PROBLEM DESCRIPTION: Write out the records word for word.

Excerpts from a dataset:
○ ○ ○
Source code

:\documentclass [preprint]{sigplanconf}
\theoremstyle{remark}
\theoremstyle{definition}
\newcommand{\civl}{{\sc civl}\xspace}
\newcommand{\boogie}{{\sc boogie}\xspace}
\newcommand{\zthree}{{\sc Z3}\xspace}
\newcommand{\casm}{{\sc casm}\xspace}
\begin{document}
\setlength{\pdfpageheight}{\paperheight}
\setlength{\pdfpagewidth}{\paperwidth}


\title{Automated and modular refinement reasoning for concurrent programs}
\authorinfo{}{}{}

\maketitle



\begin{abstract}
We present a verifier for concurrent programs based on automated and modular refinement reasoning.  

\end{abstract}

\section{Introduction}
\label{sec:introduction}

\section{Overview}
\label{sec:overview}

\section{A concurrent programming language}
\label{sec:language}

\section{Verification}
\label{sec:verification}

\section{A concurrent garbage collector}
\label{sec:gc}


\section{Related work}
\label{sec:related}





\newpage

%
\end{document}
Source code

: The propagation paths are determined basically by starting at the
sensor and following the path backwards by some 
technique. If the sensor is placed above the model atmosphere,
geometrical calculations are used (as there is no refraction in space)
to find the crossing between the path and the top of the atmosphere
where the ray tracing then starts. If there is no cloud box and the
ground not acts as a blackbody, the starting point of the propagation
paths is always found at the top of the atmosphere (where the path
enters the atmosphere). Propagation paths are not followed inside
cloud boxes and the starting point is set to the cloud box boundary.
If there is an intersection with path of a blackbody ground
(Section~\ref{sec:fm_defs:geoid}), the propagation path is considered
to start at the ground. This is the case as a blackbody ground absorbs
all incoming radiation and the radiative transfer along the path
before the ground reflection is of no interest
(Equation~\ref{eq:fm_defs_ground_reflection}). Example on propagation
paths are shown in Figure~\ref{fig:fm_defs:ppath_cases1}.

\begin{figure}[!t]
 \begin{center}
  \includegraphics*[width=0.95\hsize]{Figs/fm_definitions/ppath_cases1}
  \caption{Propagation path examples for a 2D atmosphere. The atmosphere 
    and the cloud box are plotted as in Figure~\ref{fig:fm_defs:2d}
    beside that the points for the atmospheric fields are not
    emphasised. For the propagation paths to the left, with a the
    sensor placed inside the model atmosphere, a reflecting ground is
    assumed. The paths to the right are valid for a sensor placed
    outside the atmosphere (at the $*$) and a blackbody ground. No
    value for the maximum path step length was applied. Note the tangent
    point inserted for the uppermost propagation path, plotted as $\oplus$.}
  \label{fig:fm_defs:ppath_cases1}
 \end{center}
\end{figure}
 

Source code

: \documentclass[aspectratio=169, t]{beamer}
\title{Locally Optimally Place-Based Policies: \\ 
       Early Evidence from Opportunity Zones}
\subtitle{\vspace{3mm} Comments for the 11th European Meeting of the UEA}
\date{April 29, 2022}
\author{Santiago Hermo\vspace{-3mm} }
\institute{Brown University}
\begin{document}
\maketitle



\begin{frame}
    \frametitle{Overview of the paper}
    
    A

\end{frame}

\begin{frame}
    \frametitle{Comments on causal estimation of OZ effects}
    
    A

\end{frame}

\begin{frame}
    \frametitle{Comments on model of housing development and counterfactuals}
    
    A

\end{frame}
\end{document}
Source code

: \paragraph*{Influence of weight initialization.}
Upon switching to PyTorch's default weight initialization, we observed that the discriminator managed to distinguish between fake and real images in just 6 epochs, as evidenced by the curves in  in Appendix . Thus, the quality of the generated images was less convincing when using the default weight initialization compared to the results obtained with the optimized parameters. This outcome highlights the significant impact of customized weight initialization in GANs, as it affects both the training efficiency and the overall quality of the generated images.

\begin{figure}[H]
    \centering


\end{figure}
○ ○ ○
RESULT:
Source code

:\documentclass [preprint]{sigplanconf}
\theoremstyle{remark}
\theoremstyle{definition}
\newcommand{\civl}{{\sc civl}\xspace}
\newcommand{\boogie}{{\sc boogie}\xspace}
\newcommand{\zthree}{{\sc Z3}\xspace}
\newcommand{\casm}{{\sc casm}\xspace}
\begin{document}
\setlength{\pdfpageheight}{\paperheight}
\setlength{\pdfpagewidth}{\paperwidth}


\title{Automated and modular refinement reasoning for concurrent programs}
\authorinfo{}{}{}

\maketitle



\begin{abstract}
We present a verifier for concurrent programs based on automated and modular refinement reasoning.  

\end{abstract}

\section{Introduction}
\label{sec:introduction}

\section{Overview}
\label{sec:overview}

\section{A concurrent programming language}
\label{sec:language}

\section{Verification}
\label{sec:verification}

\section{A concurrent garbage collector}
\label{sec:gc}


\section{Related work}
\label{sec:related}





\newpage

%
\end{document}
Source code

: The propagation paths are determined basically by starting at the
sensor and following the path backwards by some 
technique. If the sensor is placed above the model atmosphere,
geometrical calculations are used (as there is no refraction in space)
to find the crossing between the path and the top of the atmosphere
where the ray tracing then starts. If there is no cloud box and the
ground not acts as a blackbody, the starting point of the propagation
paths is always found at the top of the atmosphere (where the path
enters the atmosphere). Propagation paths are not followed inside
cloud boxes and the starting point is set to the cloud box boundary.
If there is an intersection with path of a blackbody ground
(Section~\ref{sec:fm_defs:geoid}), the propagation path is considered
to start at the ground. This is the case as a blackbody ground absorbs
all incoming radiation and the radiative transfer along the path
before the ground reflection is of no interest
(Equation~\ref{eq:fm_defs_ground_reflection}). Example on propagation
paths are shown in Figure~\ref{fig:fm_defs:ppath_cases1}.

\begin{figure}[!t]
 \begin{center}
  \includegraphics*[width=0.95\hsize]{Figs/fm_definitions/ppath_cases1}
  \caption{Propagation path examples for a 2D atmosphere. The atmosphere 
    and the cloud box are plotted as in Figure~\ref{fig:fm_defs:2d}
    beside that the points for the atmospheric fields are not
    emphasised. For the propagation paths to the left, with a the
    sensor placed inside the model atmosphere, a reflecting ground is
    assumed. The paths to the right are valid for a sensor placed
    outside the atmosphere (at the $*$) and a blackbody ground. No
    value for the maximum path step length was applied. Note the tangent
    point inserted for the uppermost propagation path, plotted as $\oplus$.}
  \label{fig:fm_defs:ppath_cases1}
 \end{center}
\end{figure}
 

Source code

: \documentclass[aspectratio=169, t]{beamer}
\title{Locally Optimally Place-Based Policies: \\ 
       Early Evidence from Opportunity Zones}
\subtitle{\vspace{3mm} Comments for the 11th European Meeting of the UEA}
\date{April 29, 2022}
\author{Santiago Hermo\vspace{-3mm} }
\institute{Brown University}
\begin{document}
\maketitle



\begin{frame}
    \frametitle{Overview of the paper}
    
    A

\end{frame}

\begin{frame}
    \frametitle{Comments on causal estimation of OZ effects}
    
    A

\end{frame}

\begin{frame}
    \frametitle{Comments on model of housing development and counterfactuals}
    
    A

\end{frame}
\end{document}
Source code

: \paragraph*{Influence of weight initialization.}
Upon switching to PyTorch's default weight initialization, we observed that the discriminator managed to distinguish between fake and real images in just 6 epochs, as evidenced by the curves in  in Appendix . Thus, the quality of the generated images was less convincing when using the default weight initialization compared to the results obtained with the optimized parameters. This outcome highlights the significant impact of customized weight initialization in GANs, as it affects both the training efficiency and the overall quality of the generated images.

\begin{figure}[H]
    \centering


\end{figure}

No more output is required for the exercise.